Yes. There are two main types of loans – ‘secured’ and ‘unsecured’.
A secured loan is where the loan is ‘secured against’ something you own. This collateral is typically a house. This is why they can also be called ‘home owner loans’. If you take out a secured loan and fail to keep up with repayments, the lender has the right to force the sale of your security (e.g. your property) in order to cover the repayment of your debt. This gives them extra reassurance when they are lending, and means secured loans are available for much higher amounts, and for longer timeframes, than unsecured loans.
An unsecured loan is not secured against something you own. That’s why this is also known as a personal loan. Instead, lenders approve unsecured loans based on a borrower’s creditworthiness, and whether they can afford the repayments. Unsecured loans come in lots of different forms, for example personal loans, credit cards, store cards, and student loans.

How do I know which is the right loan for me?

There are a number of things to consider when picking a loan.
  • Are you a home-owner? Secured loans need a security as a collateral, typically a property.
  • How much do you want to borrow? Typically, an unsecured or personal loan could be anywhere from £100 to £25,000, but it varies by lender, with some lending more, and others less. Whereas, a secured or homeowner loan could be anywhere from £10,000 upwards but is often linked to how much your property is worth
  • How long would you like to pay the loan back? A personal loan is normally repaid across several years, whereas a homeowner loan can be paid back over many more years.
  • What is your budget? All loans will require repayment. Repayments are split over the length of the loan, so changing the length of the loan can increase or decrease the repayments to help them fit your budget

How do I compare loans?

Loans come in different shapes, so it can be tricky to compare them, and work out what is the best deal for you. However, the following values will help you compare costs –
  1. Monthly repayment – this tells you how much you will be paying on a monthly basis. This can change depending on the loan you pick (for example it might have an introductory interest rate)
  2. APRC / APR – ‘Annual Percentage Rate of Charge (APRC), gives you the annual cost of a loan, together with fees and costs, as a percentage. Because some loans have introductory rates, whereas APR will use just the one rate, the APRC also takes into account what the interest rate after the offer period is likely to be. Using the APRC to compare loans can be useful, as although one loan may have a lower interest rate. by the time you add in all the charges, it could be more expensive
  3. Total amount repayable – this is how much you will repay both of the amount that has been lent, and the interest being charged on it. This can be useful when you are considered different terms.

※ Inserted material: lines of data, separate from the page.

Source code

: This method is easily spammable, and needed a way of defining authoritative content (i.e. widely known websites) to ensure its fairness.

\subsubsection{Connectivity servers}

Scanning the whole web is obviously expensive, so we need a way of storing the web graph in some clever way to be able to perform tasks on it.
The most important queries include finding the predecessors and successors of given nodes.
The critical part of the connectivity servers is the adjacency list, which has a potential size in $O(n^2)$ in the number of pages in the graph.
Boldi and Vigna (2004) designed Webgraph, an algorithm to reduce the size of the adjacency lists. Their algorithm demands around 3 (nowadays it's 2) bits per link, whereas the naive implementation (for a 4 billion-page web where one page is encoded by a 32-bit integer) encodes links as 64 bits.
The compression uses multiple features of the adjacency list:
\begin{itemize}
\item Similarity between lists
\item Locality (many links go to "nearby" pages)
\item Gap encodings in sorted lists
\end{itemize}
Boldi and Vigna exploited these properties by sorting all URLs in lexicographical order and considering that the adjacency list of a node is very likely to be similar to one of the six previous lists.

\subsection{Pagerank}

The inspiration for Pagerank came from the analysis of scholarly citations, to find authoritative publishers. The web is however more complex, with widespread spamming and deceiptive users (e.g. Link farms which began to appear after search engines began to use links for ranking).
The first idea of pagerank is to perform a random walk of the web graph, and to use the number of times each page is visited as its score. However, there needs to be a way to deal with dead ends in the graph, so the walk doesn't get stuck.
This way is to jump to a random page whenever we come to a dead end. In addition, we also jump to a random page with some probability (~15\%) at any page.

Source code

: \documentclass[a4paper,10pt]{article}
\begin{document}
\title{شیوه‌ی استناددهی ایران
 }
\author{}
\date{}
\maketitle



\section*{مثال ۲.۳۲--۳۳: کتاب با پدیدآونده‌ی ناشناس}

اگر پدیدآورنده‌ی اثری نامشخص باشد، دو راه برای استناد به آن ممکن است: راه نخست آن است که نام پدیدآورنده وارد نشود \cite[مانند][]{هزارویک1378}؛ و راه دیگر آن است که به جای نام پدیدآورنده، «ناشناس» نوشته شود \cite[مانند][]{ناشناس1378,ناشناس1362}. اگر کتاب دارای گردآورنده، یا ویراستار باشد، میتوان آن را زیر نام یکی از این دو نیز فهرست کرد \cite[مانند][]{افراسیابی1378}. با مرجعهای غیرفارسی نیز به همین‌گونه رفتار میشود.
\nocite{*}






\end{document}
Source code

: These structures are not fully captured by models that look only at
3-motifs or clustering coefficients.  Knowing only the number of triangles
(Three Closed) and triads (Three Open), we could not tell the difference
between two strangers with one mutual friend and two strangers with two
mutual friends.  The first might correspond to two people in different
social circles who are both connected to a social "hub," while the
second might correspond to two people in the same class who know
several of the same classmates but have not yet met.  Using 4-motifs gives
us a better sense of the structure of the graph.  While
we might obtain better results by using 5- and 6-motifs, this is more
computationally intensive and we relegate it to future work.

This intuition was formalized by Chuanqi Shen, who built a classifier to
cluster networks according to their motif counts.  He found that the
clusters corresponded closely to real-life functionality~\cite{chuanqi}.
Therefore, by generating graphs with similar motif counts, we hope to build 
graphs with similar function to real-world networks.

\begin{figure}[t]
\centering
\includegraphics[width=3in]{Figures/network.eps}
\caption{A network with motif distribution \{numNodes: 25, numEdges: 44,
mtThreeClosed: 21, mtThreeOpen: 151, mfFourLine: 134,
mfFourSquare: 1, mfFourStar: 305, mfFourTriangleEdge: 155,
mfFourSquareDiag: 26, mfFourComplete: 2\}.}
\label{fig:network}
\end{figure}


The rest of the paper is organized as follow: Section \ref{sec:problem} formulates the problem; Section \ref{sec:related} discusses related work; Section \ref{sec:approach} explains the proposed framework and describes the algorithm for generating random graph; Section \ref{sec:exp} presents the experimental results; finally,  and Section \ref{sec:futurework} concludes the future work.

How do I know what I have to pay each month?

The amount you repay, your ‘repayment’, will depend on several things. One of the most important factors is whether you have selected to have a fixed interest rate, or one that varies.
If you select a fixed rate, then you will probably pay the same amount every month for as long as the fixed rate lasts, and your lender will provide confirmation of this in writing.
if you have selected variable, then this will change often a variable rate is linked to the bank of england base rate, and this can mean your repayments can both increase and decrease.

Can I get a loan?

Getting a loan depends on a number of factors –
  • how much you’d like to borrow, and how long for
  • whether you own a house or not, and if so, how much it is worth
  • what your credit history is like
  • what your income and expenditure is
  • what debts you already have
Each lender will look across these factors to decide whether or not they can offer you a loan. As each lender is different, you may find that some lenders will say yes, while others say no.